Technology Transfer

The close-up above shows a critical element in the development of skyscrapers and, non-coincidently, one of the reasons I keep talking about late 1800s truss bridges. Tall buildings were largely responsible for the creation of my profession, structural engineering for buildings.

Prior to the the construction of large numbers of tall buildings in the 1880s and 90s, there was little need for structural engineering in buildings. Long-span roofs, most notably train sheds, required engineer-designed solutions, and some other oddball structure might as well, but that was about it. Even the complex wood trusses of churches and assembly halls were not usually designed by engineers using numerical analysis. Masonry and wood structure, in the US, was designed to meet code requirements (where they existed) and generally followed rules of thumb based on long-term practice. Cast-iron columns and wrought-iron beams, both introduced into common practice in the mid-century, required numerical design but it was not necessarily performed for any given building project. Load tables were available and commonly used, and which reduced the design of these simple structural elements to simply looking up a size based on geometry. (It should be noted that those tables were still being published, unchanged, well into the twentieth century.) Structural engineers, of course, were quite busy at the time working on non-building structures. Advances in US structural engineering in the second and third quarters of the nineteenth century were largely driven by the needs of railroads, most notably for steadily longer and heavier bridges.
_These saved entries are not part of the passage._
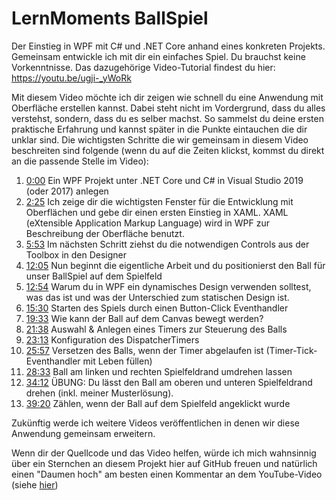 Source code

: # LernMoments BallSpiel
Der Einstieg in WPF mit C# und .NET Core anhand eines konkreten Projekts. Gemeinsam entwickle ich mit dir ein einfaches Spiel. Du brauchst keine Vorkenntnisse. Das dazugehörige Video-Tutorial findest du hier: https://youtu.be/ugji-_yWoRk

Mit diesem Video möchte ich dir zeigen wie schnell du eine Anwendung mit Oberfläche erstellen kannst. Dabei steht nicht im Vordergrund, dass du alles verstehst, sondern, dass du es selber machst. So sammelst du deine ersten praktische Erfahrung und kannst später in die Punkte eintauchen die dir unklar sind.
Die wichtigsten Schritte die wir gemeinsam in diesem Video beschreiten sind folgende (wenn du auf die Zeiten klickst, kommst du direkt an die passende Stelle im Video):
 1. [0:00](https://youtu.be/ugji-_yWoRk) Ein WPF Projekt unter .NET Core und C# in Visual Studio 2019 (oder 2017) anlegen
 2. [2:25](https://youtu.be/ugji-_yWoRk?t=145) Ich zeige dir die wichtigsten Fenster für die Entwicklung mit Oberflächen und gebe dir einen ersten Einstieg in XAML. XAML (eXtensible Application Markup Language) wird in WPF zur Beschreibung der Oberfläche benutzt.
 3. [5:53](https://youtu.be/ugji-_yWoRk?t=353) Im nächsten Schritt ziehst du die notwendigen Controls aus der Toolbox in den Designer
 4. [12:05](https://youtu.be/ugji-_yWoRk?t=725) Nun beginnt die eigentliche Arbeit und du positionierst den Ball für unser BallSpiel auf dem Spielfeld
 5. [12:54](https://youtu.be/ugji-_yWoRk?t=774) Warum du in WPF ein dynamisches Design verwenden solltest, was das ist und was der Unterschied zum statischen Design ist.
 6. [15:30](https://youtu.be/ugji-_yWoRk?t=930) Starten des Spiels durch einen Button-Click Eventhandler
 7. [19:33](https://youtu.be/ugji-_yWoRk?t=1173) Wie kann der Ball auf dem Canvas bewegt werden?
 8. [21:38](https://youtu.be/ugji-_yWoRk?t=1298) Auswahl & Anlegen eines Timers zur Steuerung des Balls
 9. [23:13](https://youtu.be/ugji-_yWoRk?t=1393) Konfiguration des DispatcherTimers 
 10. [25:57](https://youtu.be/ugji-_yWoRk?t=1557) Versetzen des Balls, wenn der Timer abgelaufen ist (Timer-Tick-Eventhandler mit Leben füllen)
 11. [28:33](https://youtu.be/ugji-_yWoRk?t=1713) Ball am linken und rechten Spielfeldrand umdrehen lassen
 12. [34:12](https://youtu.be/ugji-_yWoRk?t=2052) ÜBUNG: Du lässt den Ball am oberen und unteren Spielfeldrand drehen (inkl. meiner Musterlösung).
 13. [39:20](https://youtu.be/ugji-_yWoRk?t=2360) Zählen, wenn der Ball auf dem Spielfeld angeklickt wurde

Zukünftig werde ich weitere Videos veröffentlichen in denen wir diese Anwendung gemeinsam erweitern.

Wenn dir der Quellcode und das Video helfen, würde ich mich wahnsinnig über ein Sternchen an diesem Projekt hier auf GitHub freuen und natürlich einen "Daumen hoch" am besten einen Kommentar an dem YouTube-Video (siehe [hier](https://youtu.be/ugji-_yWoRk))
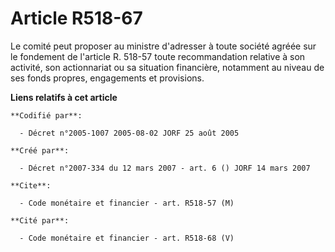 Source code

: # Article R518-67

Le comité peut proposer au ministre d'adresser à toute société agréée sur le fondement de l'article R. 518-57 toute
recommandation relative à son activité, son actionnariat ou sa situation financière, notamment au niveau de ses fonds
propres, engagements et provisions.

**Liens relatifs à cet article**

	**Codifié par**:

	  - Décret n°2005-1007 2005-08-02 JORF 25 août 2005

	**Créé par**:

	  - Décret n°2007-334 du 12 mars 2007 - art. 6 () JORF 14 mars 2007

	**Cite**:

	  - Code monétaire et financier - art. R518-57 (M)

	**Cité par**:

	  - Code monétaire et financier - art. R518-68 (V)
As I discuss in The Structure of Skyscrapers, a critical change that enabled tall buildings was the use of designed structure to resist wind load. Early tall buildings, like the spires and towers that have been around for millennia, were effectively masonry boxes: they relied on the corners between the walls to allow all of the exterior walls to act as a single structural member. This will work for mid-height and lightly-loaded structures, but starting around 1890 real wind bracing appeared in the forms of rigid and braced frames. Which gets us to the picture above, of the Singer Building in New York under construction in 1909.

The Singer tower was 65 feet square in plan and had the top of its curved mansard roof 612 feet above grade. The tower was an addition combining two existing buildings that were around 200 feet tall, so the tower was free-standing for some 400 feet. The slenderness of just the free-standing portion of the tower was around 6.2, which puts it in the same range as the Empire State Building and the original World Trade Center towers. Wind bracing is critical in a building that high and slender. The end bays on each face were cross-braced with two-story-high diagonals, as can be clearly seen. The larger diagonal braces running across the tower faces were temporary braces used during the steel erection. This style of steel construction began before 1890 in truss bridge construction and was carried to the building field by individual engineers trained in bridge design and by companies such as American Bridge or Milliken Brothers that worked on both bridges and tall buildings.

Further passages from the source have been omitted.